### Available data

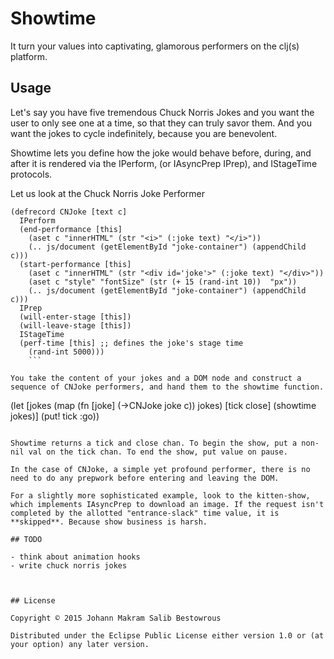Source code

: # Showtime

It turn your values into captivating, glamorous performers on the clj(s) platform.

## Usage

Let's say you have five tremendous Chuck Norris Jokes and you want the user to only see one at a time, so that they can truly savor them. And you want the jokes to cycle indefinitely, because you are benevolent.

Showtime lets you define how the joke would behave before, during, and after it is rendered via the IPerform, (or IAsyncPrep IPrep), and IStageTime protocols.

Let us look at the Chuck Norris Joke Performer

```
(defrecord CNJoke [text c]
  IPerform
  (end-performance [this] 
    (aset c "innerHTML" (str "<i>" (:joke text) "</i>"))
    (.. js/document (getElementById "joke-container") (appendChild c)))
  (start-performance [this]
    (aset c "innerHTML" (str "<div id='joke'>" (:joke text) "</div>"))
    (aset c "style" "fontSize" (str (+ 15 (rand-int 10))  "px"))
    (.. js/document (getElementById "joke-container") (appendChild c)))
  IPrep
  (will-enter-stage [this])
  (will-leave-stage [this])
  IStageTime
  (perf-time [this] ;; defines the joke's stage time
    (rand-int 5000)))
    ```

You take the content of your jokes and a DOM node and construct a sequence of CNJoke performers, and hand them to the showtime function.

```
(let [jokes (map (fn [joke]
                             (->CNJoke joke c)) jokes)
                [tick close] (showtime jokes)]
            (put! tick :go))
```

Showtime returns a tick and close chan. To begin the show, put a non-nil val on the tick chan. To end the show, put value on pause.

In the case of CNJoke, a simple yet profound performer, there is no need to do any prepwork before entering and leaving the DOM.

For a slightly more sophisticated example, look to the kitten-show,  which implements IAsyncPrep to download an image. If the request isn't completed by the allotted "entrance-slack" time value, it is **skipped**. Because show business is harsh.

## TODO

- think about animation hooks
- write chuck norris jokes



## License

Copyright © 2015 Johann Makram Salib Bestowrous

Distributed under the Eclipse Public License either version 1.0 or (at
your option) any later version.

######
### Available data

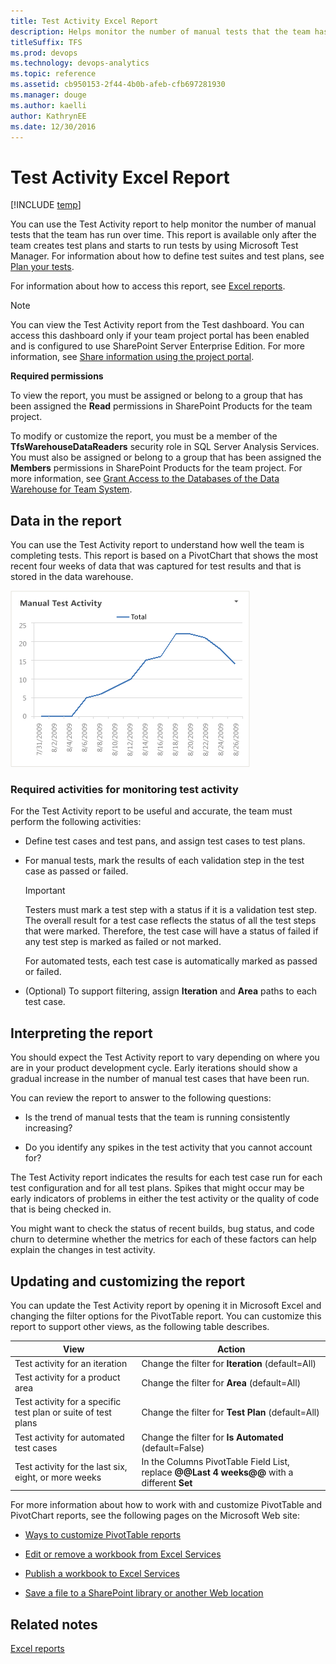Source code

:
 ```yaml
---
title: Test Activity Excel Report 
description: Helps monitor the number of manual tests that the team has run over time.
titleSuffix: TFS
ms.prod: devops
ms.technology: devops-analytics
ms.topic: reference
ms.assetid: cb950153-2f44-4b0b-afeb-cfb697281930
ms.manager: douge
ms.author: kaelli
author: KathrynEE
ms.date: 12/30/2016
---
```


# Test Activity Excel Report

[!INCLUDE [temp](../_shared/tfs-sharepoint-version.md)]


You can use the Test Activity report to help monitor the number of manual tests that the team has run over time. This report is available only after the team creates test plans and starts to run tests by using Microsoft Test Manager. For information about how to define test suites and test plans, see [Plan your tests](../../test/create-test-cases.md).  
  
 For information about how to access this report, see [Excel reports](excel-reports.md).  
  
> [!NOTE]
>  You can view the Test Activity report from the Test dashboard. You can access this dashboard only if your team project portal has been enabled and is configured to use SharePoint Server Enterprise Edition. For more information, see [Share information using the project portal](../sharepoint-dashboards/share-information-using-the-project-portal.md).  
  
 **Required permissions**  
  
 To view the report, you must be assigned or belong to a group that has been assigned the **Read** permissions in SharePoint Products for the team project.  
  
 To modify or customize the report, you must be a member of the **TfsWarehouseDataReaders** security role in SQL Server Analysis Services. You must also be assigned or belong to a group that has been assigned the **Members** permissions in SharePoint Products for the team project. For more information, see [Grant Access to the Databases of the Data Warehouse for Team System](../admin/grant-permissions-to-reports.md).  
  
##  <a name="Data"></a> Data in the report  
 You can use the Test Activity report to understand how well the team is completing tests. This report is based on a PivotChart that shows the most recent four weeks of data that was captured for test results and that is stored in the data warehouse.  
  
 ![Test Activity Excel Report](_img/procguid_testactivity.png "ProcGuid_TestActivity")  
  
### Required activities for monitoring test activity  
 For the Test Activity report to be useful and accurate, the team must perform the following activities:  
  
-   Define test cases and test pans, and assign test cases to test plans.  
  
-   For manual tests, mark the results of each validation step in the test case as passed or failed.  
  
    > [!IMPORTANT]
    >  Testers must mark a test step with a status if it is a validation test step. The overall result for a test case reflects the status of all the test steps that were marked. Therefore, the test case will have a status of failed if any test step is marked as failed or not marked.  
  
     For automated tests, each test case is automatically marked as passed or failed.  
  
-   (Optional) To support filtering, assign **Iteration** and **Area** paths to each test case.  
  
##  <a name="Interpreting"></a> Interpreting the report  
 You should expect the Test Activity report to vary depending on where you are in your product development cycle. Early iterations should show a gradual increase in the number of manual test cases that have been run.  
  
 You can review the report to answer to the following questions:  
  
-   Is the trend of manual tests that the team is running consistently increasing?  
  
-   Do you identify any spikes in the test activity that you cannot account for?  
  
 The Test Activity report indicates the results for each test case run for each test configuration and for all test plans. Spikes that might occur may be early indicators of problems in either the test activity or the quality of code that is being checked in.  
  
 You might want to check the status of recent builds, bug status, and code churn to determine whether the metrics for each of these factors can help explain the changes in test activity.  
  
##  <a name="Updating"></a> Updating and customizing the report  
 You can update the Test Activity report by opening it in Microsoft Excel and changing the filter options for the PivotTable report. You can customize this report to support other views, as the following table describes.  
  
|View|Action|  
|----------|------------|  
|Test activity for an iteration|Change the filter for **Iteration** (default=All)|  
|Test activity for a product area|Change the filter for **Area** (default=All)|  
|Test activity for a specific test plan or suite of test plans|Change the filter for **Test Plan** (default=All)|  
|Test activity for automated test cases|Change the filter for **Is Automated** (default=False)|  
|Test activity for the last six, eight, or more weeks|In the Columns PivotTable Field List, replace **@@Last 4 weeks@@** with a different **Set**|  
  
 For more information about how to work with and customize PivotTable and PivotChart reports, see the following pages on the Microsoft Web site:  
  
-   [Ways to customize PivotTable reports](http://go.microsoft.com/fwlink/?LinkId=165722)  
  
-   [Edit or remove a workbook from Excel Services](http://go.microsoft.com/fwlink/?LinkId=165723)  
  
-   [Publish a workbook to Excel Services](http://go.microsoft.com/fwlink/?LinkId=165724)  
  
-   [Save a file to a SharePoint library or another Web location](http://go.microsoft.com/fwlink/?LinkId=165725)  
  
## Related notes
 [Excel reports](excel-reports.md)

######
### Available data

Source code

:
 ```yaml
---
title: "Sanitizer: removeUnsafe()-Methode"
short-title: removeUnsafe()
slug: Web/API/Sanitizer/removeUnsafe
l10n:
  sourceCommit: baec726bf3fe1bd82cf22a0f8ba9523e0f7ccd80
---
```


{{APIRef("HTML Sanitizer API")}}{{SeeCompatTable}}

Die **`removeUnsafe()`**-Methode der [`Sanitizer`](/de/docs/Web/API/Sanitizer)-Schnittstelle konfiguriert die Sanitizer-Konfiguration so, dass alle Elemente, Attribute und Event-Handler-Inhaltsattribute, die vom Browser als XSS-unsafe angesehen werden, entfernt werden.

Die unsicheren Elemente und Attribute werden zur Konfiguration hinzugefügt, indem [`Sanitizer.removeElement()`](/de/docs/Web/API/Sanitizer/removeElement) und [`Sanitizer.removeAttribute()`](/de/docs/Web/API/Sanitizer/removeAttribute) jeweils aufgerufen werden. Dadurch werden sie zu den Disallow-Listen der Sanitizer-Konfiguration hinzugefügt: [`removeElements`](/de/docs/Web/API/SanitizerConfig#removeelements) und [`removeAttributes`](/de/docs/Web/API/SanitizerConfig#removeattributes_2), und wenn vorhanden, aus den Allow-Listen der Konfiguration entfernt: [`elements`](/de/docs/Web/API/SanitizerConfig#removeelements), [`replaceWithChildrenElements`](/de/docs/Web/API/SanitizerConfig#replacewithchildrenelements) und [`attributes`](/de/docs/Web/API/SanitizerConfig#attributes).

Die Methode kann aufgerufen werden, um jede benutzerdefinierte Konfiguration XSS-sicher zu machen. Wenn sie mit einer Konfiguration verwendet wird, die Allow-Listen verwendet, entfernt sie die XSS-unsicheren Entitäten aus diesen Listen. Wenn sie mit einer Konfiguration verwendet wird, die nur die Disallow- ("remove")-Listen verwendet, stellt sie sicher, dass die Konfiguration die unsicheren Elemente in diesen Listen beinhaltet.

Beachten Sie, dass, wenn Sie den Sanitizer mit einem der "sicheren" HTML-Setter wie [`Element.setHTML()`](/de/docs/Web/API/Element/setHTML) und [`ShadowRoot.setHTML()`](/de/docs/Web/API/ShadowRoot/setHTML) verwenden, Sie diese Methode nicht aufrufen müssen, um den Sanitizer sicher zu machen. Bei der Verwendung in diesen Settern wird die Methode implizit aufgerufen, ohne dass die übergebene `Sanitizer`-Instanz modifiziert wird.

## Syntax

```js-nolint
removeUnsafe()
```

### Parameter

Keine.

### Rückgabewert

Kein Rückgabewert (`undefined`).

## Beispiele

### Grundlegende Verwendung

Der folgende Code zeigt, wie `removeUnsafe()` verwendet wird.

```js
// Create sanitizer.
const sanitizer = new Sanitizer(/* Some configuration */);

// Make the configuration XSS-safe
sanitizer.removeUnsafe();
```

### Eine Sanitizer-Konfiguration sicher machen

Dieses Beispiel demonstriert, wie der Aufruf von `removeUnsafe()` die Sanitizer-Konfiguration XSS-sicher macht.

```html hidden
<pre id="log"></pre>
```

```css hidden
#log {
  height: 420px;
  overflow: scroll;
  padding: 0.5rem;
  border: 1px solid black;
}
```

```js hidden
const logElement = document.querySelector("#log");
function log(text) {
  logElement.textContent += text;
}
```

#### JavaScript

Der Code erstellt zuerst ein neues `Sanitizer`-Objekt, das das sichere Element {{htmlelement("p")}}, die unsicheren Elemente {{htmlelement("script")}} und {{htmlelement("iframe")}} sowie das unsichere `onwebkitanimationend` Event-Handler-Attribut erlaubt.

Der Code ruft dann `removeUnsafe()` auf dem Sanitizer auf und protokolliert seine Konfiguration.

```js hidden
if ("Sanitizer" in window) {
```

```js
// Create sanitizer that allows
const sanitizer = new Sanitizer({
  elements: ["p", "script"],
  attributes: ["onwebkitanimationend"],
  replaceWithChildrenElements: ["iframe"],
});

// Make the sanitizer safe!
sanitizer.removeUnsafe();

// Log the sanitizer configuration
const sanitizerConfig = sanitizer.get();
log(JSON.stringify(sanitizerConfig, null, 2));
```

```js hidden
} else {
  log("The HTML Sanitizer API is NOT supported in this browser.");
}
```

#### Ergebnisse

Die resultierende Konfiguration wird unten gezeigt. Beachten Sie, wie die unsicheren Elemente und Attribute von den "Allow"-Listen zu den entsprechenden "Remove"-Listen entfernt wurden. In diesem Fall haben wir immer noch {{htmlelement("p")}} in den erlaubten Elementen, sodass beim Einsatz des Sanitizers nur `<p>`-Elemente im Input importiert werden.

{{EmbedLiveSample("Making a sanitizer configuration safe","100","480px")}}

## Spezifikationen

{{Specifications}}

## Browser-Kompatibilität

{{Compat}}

######

Locate the lines above that contain "Handler" and copy them.

- **Reply to the exercise**:
Die **`removeUnsafe()`**-Methode der [`Sanitizer`](/de/docs/Web/API/Sanitizer)-Schnittstelle konfiguriert die Sanitizer-Konfiguration so, dass alle Elemente, Attribute und Event-Handler-Inhaltsattribute, die vom Browser als XSS-unsafe angesehen werden, entfernt werden.
Der Code erstellt zuerst ein neues `Sanitizer`-Objekt, das das sichere Element {{htmlelement("p")}}, die unsicheren Elemente {{htmlelement("script")}} und {{htmlelement("iframe")}} sowie das unsichere `onwebkitanimationend` Event-Handler-Attribut erlaubt.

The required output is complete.